# neutral work makeup :(



## professionaltart (Aug 24, 2005)

i have a fun but very long job or my 9-5 so i feel like i cant be too pizzazy with my makeup....wearing suits all day long...bleah









i got on woodwinked, antiqued, black fluidline, diorshow and nymphette


----------



## rachie (Aug 24, 2005)

love your hair! hot rollers??


----------



## jess98765 (Aug 24, 2005)

Your lips are so hot!!! Love your hair girl! Very wild...


----------



## shes a REAL card (Aug 24, 2005)

you look like a total babe!!!  i love it


----------



## Joke (Aug 24, 2005)

Very hot, I'm going to get Woodwinked and Antique!


----------



## Lollie (Aug 24, 2005)

Wow, even at work you look like a celeb! You're very pretty!


----------



## jeanna (Aug 24, 2005)

we _seriously_ must think alike! i think this is the second or third time that we've posted FOTDs around the same time where the look was pretty much identical 
	

	
	
		
		

		
		
	


	




 anyhoo... this look is amazing! you look very polished and yeah - very much like a celebrity!


----------



## sassy*girl (Aug 24, 2005)

wow, you look fantastic! okay, not like i don't have enough neutrals already... but i must get those 
	

	
	
		
		

		
		
	


	




 so pretty 
	

	
	
		
		

		
		
	


	




sidenote for *jeanna*, i deleted the second reply you made. i hope that's what you meant! let me know or any of the other mods and admins if you would like anything to be deleted and we'll take care of it for you


----------



## kissablethoughts (Aug 24, 2005)

.


----------



## Heather_Rae (Aug 24, 2005)

Very very pretty and nice for work!


----------



## Spam.n.Rice (Aug 24, 2005)

You look great....I love how your skin glows.


----------



## Hikaru-chan (Aug 24, 2005)

Very pretty.


----------



## missunderstood (Aug 24, 2005)

That looks great!
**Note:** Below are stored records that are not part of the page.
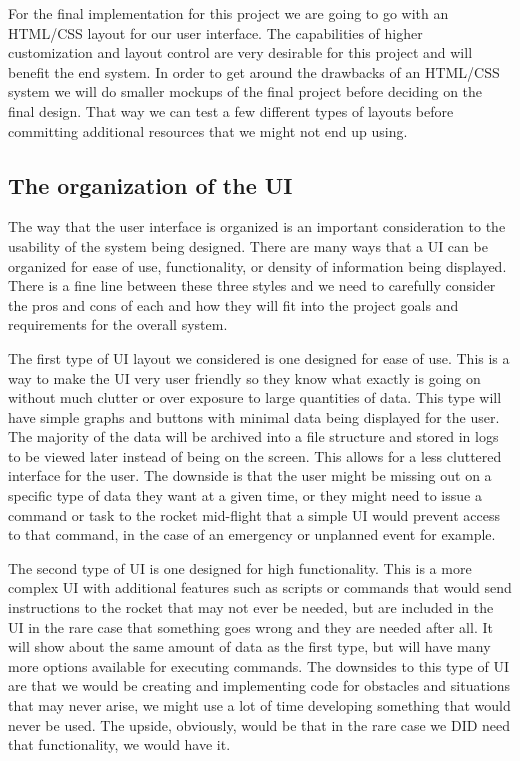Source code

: \documentclass[10pt,draftclsnofoot,onecolumn]{IEEEtran}
\begin{document}
	For the final implementation for this project we are going to go with an HTML/CSS layout for our user interface. The capabilities of higher customization and layout control are very desirable for this project and will benefit the end system. In order to get around the drawbacks of an HTML/CSS system we will do smaller mockups of the final project before deciding on the final design. That way we can test a few different types of layouts before committing additional resources that we might not end up using.\par

\subsection{The organization of the UI}
The way that the user interface is organized is an important consideration to the usability of the system being designed. There are many ways that a UI can be organized for ease of use, functionality, or density of information being displayed. There is a fine line between these three styles and we need to carefully consider the pros and cons of each and how they will fit into the project goals and requirements for the overall system. \par

	The first type of UI layout we considered is one designed for ease of use. This is a way to make the UI very user friendly so they know what exactly is going on without much clutter or over exposure to large quantities of data. This type will have simple graphs and buttons with minimal data being displayed for the user. The majority of the data will be archived into a file structure and stored in logs to be viewed later instead of being on the screen. This allows for a less cluttered interface for the user. The downside is that the user might be missing out on a specific type of data they want at a given time, or they might need to issue a command or task to the rocket mid-flight that a simple UI would prevent access to that command, in the case of an emergency or unplanned event for example. \par
	
	The second type of UI is one designed for high functionality. This is a more complex UI with additional features such as scripts or commands that would send instructions to the rocket that may not ever be needed, but are included in the UI in the rare case that something goes wrong and they are needed after all. It will show about the same amount of data as the first type, but will have many more options available for executing commands. The downsides to this type of UI are that we would be creating and implementing code for obstacles and situations that may never arise, we might use a lot of time developing something that would never be used. The upside, obviously, would be that in the rare case we DID need that functionality, we would have it. \par
	
\end{document}
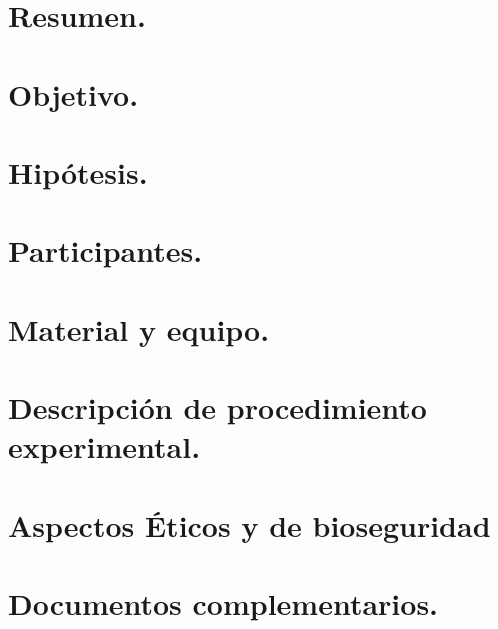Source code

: \documentclass[12pt]{article}
\begin{document}
\section{Resumen.}
\section{Objetivo.}
\section{Hipótesis.}
\section{Participantes.}
\section{Material y equipo.}
\section{Descripción de procedimiento experimental.}
\section{Aspectos Éticos y de bioseguridad}
\section{Documentos complementarios.}
\end{document}
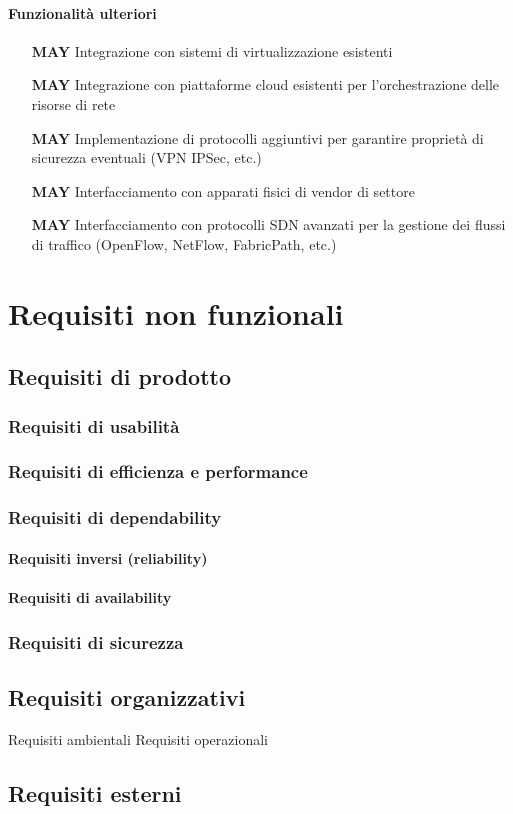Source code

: \documentclass[../main.tex]{subfiles}
\begin{document}
\paragraph{Funzionalità ulteriori}
\begin{itemize}
    \item[\textbf{MAY}] Integrazione con sistemi di virtualizzazione esistenti
    \item[\textbf{MAY}] Integrazione con piattaforme cloud esistenti per l'orchestrazione delle risorse di rete
    \item[\textbf{MAY}] Implementazione di protocolli aggiuntivi per garantire proprietà di sicurezza eventuali (VPN IPSec, etc.)
    \item[\textbf{MAY}] Interfacciamento con apparati fisici di vendor di settore
    \item[\textbf{MAY}] Interfacciamento con protocolli SDN avanzati per la gestione dei flussi di traffico (OpenFlow, NetFlow, FabricPath, etc.)
\end{itemize}

\section{Requisiti non funzionali}
\subsection{Requisiti di prodotto}
\subsubsection{Requisiti di usabilità}
\subsubsection{Requisiti  di  efficienza  e  performance}       
\subsubsection{Requisiti  di  dependability}
\paragraph{Requisiti  inversi  (reliability)}
\paragraph{Requisiti  di  availability}
\subsubsection{Requisiti  di  sicurezza}
\subsection{Requisiti  organizzativi}
Requisiti  ambientali       
Requisiti  operazionali
\subsection{Requisiti esterni}
\end{document}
You're very pretty.


----------



## midnightlouise (Aug 24, 2005)

You look great!!!!


----------



## SugarAsh182 (Aug 24, 2005)

God you're gorgeous! I love it!


----------



## Juneplum (Aug 24, 2005)

raaawwrrr! HAWT girl!!! HAWT!!


----------



## professionaltart (Aug 24, 2005)

you ladies are TOO kind!

jeanna: i totally agree....we are on  the same wavelength


----------



## Julez (Aug 24, 2005)

You look amazing!
Your hair! Oh my god I LOVE your hair.
I think ima try this for my job.


----------



## mac_obsession (Aug 26, 2005)

Nice to see you posting again!!! LOVE the hair, its different from before no?
Love the neutrals on you,  you are so pretty!


----------



## JunkaLunk (Nov 11, 2005)

i love it.  I love your hair, your makeup AND YOU SHIRT!


----------



## KJam (Nov 11, 2005)

You make neutrals hot!


----------



## deathcabber (Nov 11, 2005)

I think it looks great! Youre so glowy. I love your top too btw!


----------



## aziajs (Nov 11, 2005)

I love your hair.  I like that color and *those curls*!  The face is a perfect compliment.  What is your job?


----------



## Vespcat (Nov 11, 2005)

Wow! You look gorgeous! You are totally rocking that hair!


----------



## Bianca (Nov 11, 2005)

very sophisticated!


----------



## I love Brian Kinney (Nov 11, 2005)

Gorgeous! I loooove your hair


----------



## ruby_soho (Nov 11, 2005)

This looks great! You look so pretty, and the hair is fantastic! Soo shiny and bouncy.


----------



## Peaches (Nov 12, 2005)

OMG How gorgeous! Love it x 50


----------



## Lollie (Nov 13, 2005)

You're so beautiful! You could easily be a model (maybe you are?)! Love your flawless skin!


----------



## Crazy Girly (Nov 13, 2005)

You are sooooo gorgeous


----------



## professionaltart (Nov 13, 2005)

*wow thanks ladies for all this compliments 2 months later!*

Quote:

   Originally Posted by *Lollie* 
_You're so beautiful! You could easily be a model (maybe you are?)! Love your flawless skin!_

 
WOW what a nice compliment! thanks! *blushblush* but no i am not..its alright though!


----------



## Jude (Nov 13, 2005)

That is soo pretty!


----------



## stacey (Nov 13, 2005)

too cute. very good job.


----------



## lover* (Nov 13, 2005)

You look great!  Glowing!


----------



## ChrisKsAngel (Nov 13, 2005)

I swear you make neurtrals look fab! I have to know... how did you do your hair and what did you use to make it so shiny?


----------



## justalildirrtyx (Dec 12, 2005)

omggg i love your hair!!!!! what kinda curling iron do you use.. or rollers or w/e!?!


----------



## Luxurious (Dec 16, 2005)

pretty hair


----------



## Rubrduckeeurtha1 (Dec 17, 2005)

how do you get your hair like that?


----------



## pushhupsindrag (Dec 23, 2005)

pretty! and your hair looks hot!!!


----------



## shes a REAL card (Dec 23, 2005)

get hotter.  i dare you.  i triple dog dare you.  i triple txihuahua dare you!  get it?!?!  get it!??!?!  ericavag.


----------



## stacey (Dec 23, 2005)

pro, what do you do? workwise i mean besides MAC.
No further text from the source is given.